Start of Material to process
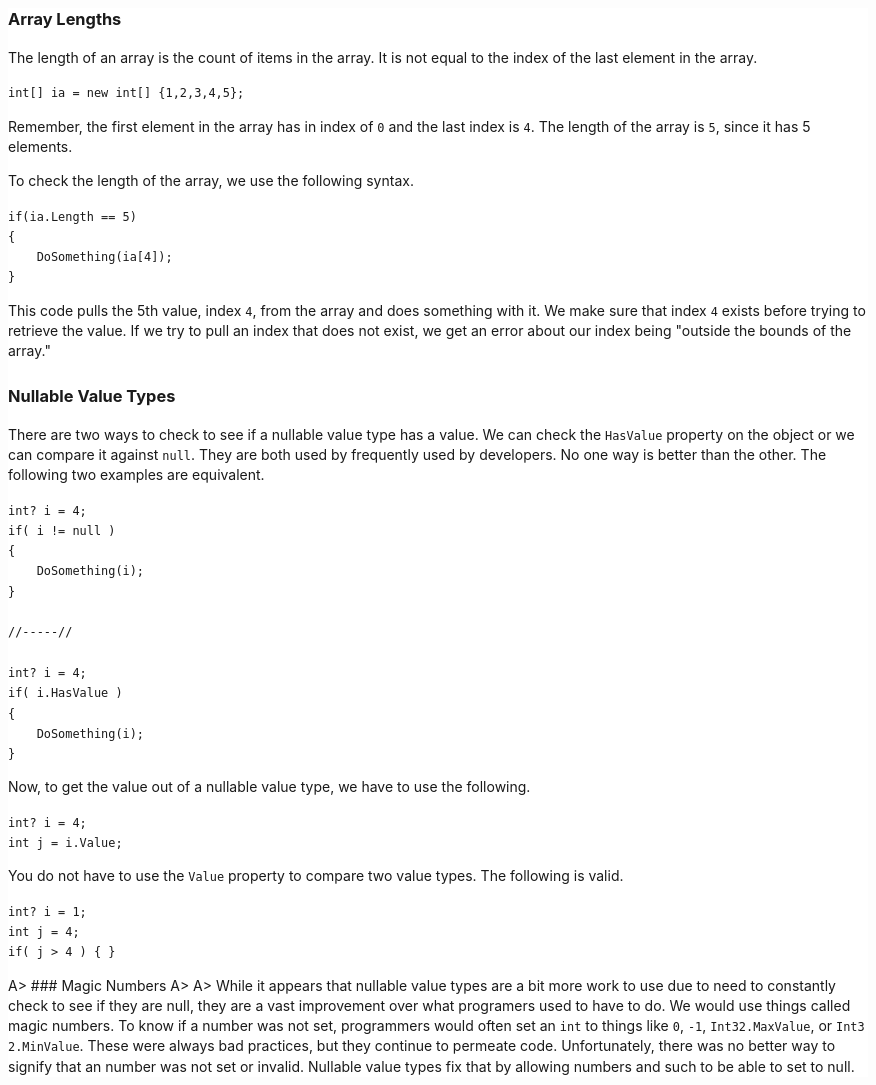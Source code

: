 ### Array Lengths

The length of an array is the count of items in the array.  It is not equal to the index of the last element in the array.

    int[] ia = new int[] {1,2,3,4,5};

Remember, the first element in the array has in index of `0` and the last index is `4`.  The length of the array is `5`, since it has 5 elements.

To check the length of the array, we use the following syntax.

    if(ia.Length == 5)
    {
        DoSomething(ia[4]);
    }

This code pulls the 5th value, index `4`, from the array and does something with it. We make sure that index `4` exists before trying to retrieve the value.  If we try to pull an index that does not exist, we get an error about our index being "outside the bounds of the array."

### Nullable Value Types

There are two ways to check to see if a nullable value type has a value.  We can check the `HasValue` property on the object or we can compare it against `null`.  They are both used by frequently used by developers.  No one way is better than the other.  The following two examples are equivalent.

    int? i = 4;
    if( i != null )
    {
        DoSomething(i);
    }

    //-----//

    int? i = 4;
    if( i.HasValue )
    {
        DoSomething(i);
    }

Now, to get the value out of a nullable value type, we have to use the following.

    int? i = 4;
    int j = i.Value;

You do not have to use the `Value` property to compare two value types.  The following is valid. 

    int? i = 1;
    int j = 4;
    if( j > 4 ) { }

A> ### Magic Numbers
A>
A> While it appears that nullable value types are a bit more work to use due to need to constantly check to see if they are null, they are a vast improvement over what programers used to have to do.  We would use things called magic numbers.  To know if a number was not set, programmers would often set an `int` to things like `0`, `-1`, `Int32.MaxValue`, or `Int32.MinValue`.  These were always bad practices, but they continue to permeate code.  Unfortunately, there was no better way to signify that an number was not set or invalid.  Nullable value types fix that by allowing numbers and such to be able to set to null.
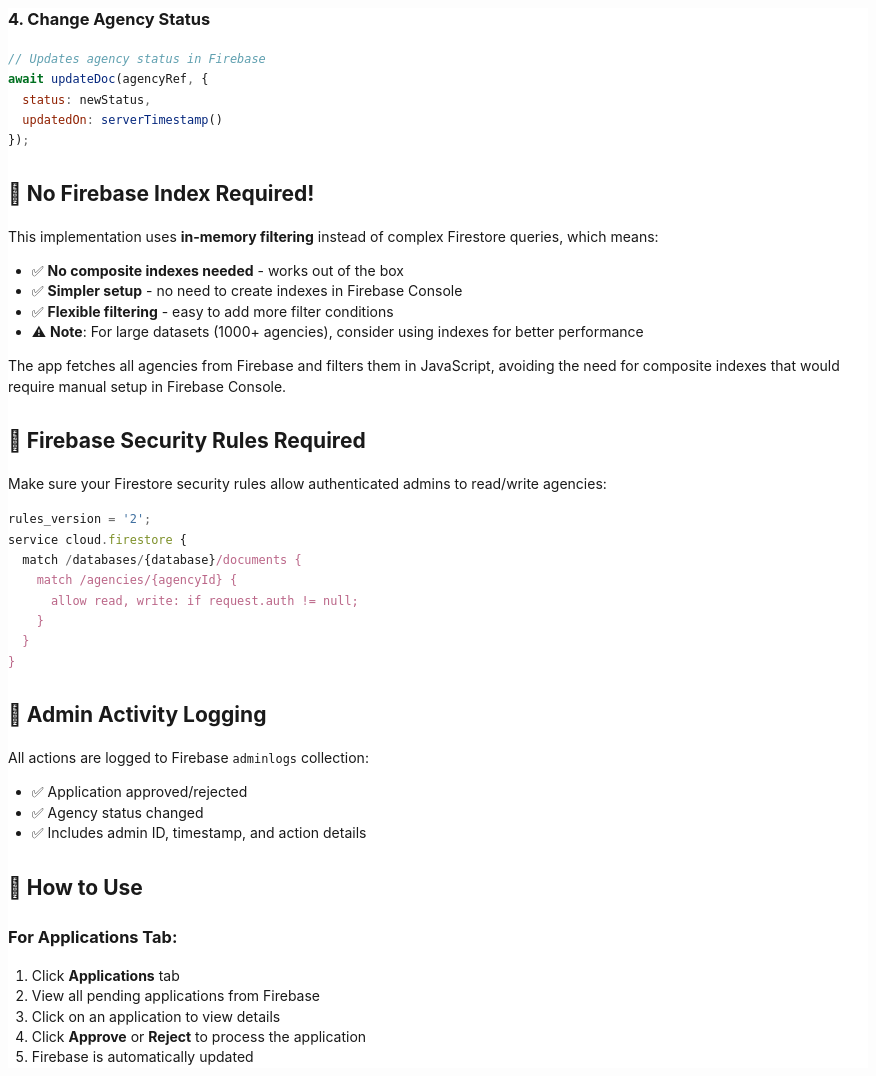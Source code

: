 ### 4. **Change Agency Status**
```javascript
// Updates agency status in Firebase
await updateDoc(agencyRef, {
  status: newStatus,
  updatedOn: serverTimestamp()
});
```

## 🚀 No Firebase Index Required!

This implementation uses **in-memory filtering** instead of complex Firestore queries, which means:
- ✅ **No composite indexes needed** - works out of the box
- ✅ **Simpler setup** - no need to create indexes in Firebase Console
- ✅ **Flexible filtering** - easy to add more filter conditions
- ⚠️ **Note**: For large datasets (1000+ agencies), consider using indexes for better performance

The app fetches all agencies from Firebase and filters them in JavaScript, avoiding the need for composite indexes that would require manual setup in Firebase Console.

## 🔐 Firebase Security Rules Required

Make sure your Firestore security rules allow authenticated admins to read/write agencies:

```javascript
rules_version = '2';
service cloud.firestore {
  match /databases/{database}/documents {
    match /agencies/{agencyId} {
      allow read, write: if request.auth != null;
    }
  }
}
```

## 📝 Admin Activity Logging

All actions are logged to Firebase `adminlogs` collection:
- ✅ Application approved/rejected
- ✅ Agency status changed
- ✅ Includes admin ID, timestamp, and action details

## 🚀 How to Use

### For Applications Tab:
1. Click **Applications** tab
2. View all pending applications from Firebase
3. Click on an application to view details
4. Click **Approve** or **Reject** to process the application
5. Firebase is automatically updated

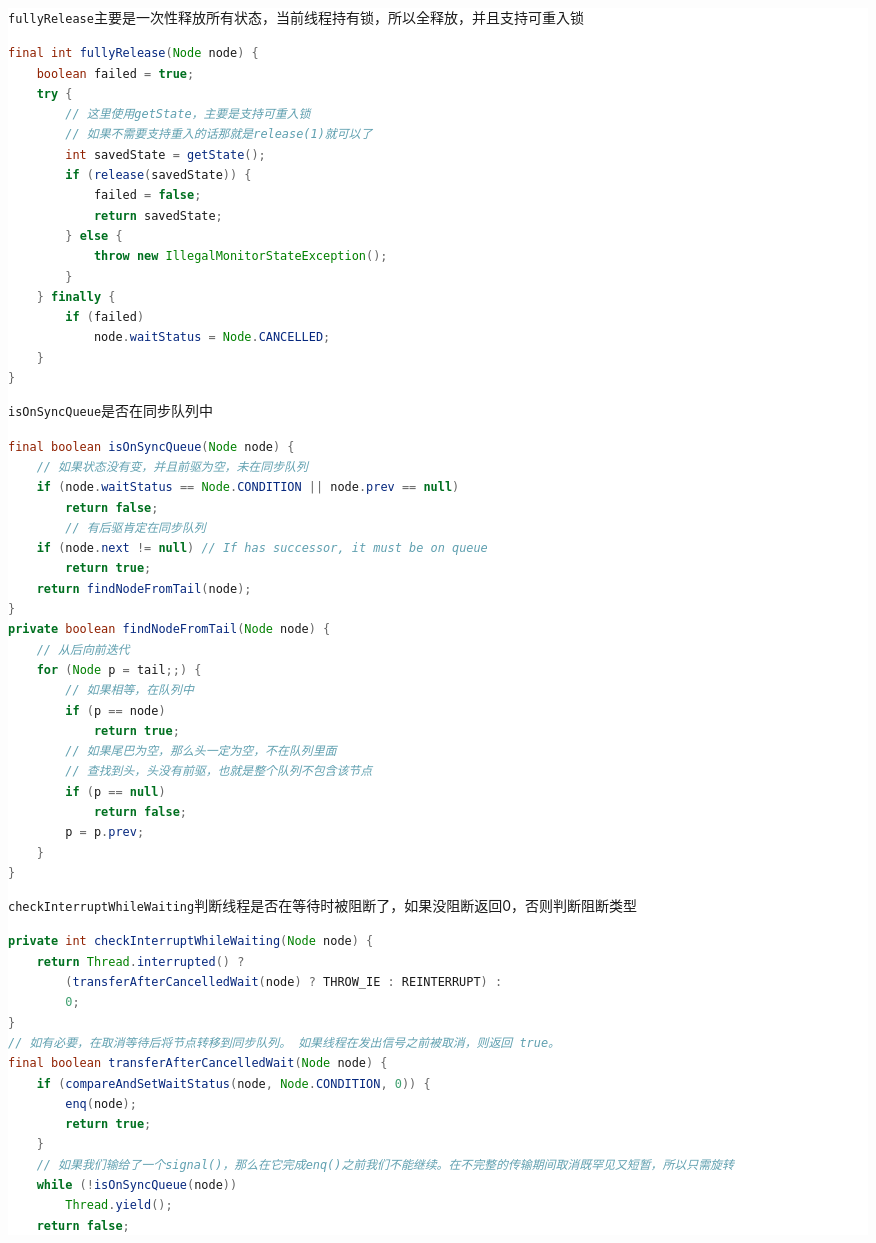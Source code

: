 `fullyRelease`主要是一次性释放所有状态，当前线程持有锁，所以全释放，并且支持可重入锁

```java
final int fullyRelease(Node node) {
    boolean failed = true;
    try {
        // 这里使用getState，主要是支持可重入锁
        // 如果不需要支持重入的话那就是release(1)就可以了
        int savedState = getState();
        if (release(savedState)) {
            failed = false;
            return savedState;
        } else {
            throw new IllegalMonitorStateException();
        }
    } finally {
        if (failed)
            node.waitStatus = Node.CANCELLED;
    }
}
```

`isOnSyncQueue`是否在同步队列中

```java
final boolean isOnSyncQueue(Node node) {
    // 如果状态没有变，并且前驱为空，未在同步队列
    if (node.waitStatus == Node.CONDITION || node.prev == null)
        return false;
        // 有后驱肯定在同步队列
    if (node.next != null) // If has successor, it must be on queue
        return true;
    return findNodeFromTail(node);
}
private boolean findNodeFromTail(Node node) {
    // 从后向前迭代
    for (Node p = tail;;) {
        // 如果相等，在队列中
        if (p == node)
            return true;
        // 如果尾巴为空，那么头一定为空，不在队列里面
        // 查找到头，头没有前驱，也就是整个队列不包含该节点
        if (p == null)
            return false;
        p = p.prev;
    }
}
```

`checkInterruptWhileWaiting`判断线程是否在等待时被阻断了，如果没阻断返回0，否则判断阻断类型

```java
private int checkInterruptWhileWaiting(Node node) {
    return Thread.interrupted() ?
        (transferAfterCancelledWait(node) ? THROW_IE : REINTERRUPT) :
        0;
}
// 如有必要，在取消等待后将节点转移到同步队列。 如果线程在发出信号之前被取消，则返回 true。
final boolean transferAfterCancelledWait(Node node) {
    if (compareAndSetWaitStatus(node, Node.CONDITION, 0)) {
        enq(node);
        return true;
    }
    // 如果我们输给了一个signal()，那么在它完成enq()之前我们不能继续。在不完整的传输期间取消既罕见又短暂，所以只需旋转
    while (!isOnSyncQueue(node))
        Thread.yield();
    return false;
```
End of Material to process
▶ **Exercise description**
The expected answer is every line in the data above that carries the string "property".

▶ **Answer area**
There are two ways to check to see if a nullable value type has a value.  We can check the `HasValue` property on the object or we can compare it against `null`.  They are both used by frequently used by developers.  No one way is better than the other.  The following two examples are equivalent.
You do not have to use the `Value` property to compare two value types.  The following is valid. 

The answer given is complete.